● Records to use
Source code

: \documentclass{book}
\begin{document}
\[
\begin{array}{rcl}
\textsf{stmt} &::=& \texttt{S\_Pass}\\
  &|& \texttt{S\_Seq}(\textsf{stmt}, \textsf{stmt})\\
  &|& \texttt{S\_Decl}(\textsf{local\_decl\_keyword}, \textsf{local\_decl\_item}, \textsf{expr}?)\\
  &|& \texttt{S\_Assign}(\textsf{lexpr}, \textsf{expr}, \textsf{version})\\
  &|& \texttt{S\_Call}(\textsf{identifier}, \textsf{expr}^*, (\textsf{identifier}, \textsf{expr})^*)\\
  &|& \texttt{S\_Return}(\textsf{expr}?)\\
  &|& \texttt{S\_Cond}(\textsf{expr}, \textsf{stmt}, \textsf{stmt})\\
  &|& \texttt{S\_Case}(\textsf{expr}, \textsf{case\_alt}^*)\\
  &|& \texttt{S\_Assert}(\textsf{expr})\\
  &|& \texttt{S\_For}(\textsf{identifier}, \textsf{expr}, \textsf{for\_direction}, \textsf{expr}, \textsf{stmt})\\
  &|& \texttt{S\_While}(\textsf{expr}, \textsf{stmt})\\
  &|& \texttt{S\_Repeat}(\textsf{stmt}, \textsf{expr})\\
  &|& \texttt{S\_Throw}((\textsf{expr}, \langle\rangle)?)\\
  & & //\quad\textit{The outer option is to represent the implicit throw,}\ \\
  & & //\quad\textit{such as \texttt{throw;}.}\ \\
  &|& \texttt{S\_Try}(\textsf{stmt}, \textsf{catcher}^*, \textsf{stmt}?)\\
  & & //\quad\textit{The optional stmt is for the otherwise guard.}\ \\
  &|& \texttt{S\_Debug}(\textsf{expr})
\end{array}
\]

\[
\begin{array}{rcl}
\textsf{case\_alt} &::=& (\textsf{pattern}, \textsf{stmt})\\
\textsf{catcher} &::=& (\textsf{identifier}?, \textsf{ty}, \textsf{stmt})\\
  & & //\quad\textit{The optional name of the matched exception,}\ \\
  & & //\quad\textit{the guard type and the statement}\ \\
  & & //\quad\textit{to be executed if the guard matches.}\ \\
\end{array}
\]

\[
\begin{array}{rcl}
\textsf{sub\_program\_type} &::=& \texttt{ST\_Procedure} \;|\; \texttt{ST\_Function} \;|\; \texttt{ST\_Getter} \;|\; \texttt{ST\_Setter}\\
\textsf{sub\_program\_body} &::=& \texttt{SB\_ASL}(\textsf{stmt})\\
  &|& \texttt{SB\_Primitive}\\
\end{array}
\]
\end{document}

● Task statement
Each record must be returned exactly as it is written.

● Completed exercise
Source code

: \documentclass{book}
\begin{document}
\[
\begin{array}{rcl}
\textsf{stmt} &::=& \texttt{S\_Pass}\\
  &|& \texttt{S\_Seq}(\textsf{stmt}, \textsf{stmt})\\
  &|& \texttt{S\_Decl}(\textsf{local\_decl\_keyword}, \textsf{local\_decl\_item}, \textsf{expr}?)\\
  &|& \texttt{S\_Assign}(\textsf{lexpr}, \textsf{expr}, \textsf{version})\\
  &|& \texttt{S\_Call}(\textsf{identifier}, \textsf{expr}^*, (\textsf{identifier}, \textsf{expr})^*)\\
  &|& \texttt{S\_Return}(\textsf{expr}?)\\
  &|& \texttt{S\_Cond}(\textsf{expr}, \textsf{stmt}, \textsf{stmt})\\
  &|& \texttt{S\_Case}(\textsf{expr}, \textsf{case\_alt}^*)\\
  &|& \texttt{S\_Assert}(\textsf{expr})\\
  &|& \texttt{S\_For}(\textsf{identifier}, \textsf{expr}, \textsf{for\_direction}, \textsf{expr}, \textsf{stmt})\\
  &|& \texttt{S\_While}(\textsf{expr}, \textsf{stmt})\\
  &|& \texttt{S\_Repeat}(\textsf{stmt}, \textsf{expr})\\
  &|& \texttt{S\_Throw}((\textsf{expr}, \langle\rangle)?)\\
  & & //\quad\textit{The outer option is to represent the implicit throw,}\ \\
  & & //\quad\textit{such as \texttt{throw;}.}\ \\
  &|& \texttt{S\_Try}(\textsf{stmt}, \textsf{catcher}^*, \textsf{stmt}?)\\
  & & //\quad\textit{The optional stmt is for the otherwise guard.}\ \\
  &|& \texttt{S\_Debug}(\textsf{expr})
\end{array}
\]

\[
\begin{array}{rcl}
\textsf{case\_alt} &::=& (\textsf{pattern}, \textsf{stmt})\\
\textsf{catcher} &::=& (\textsf{identifier}?, \textsf{ty}, \textsf{stmt})\\
  & & //\quad\textit{The optional name of the matched exception,}\ \\
  & & //\quad\textit{the guard type and the statement}\ \\
  & & //\quad\textit{to be executed if the guard matches.}\ \\
\end{array}
\]

\[
\begin{array}{rcl}
\textsf{sub\_program\_type} &::=& \texttt{ST\_Procedure} \;|\; \texttt{ST\_Function} \;|\; \texttt{ST\_Getter} \;|\; \texttt{ST\_Setter}\\
\textsf{sub\_program\_body} &::=& \texttt{SB\_ASL}(\textsf{stmt})\\
  &|& \texttt{SB\_Primitive}\\
\end{array}
\]
\end{document}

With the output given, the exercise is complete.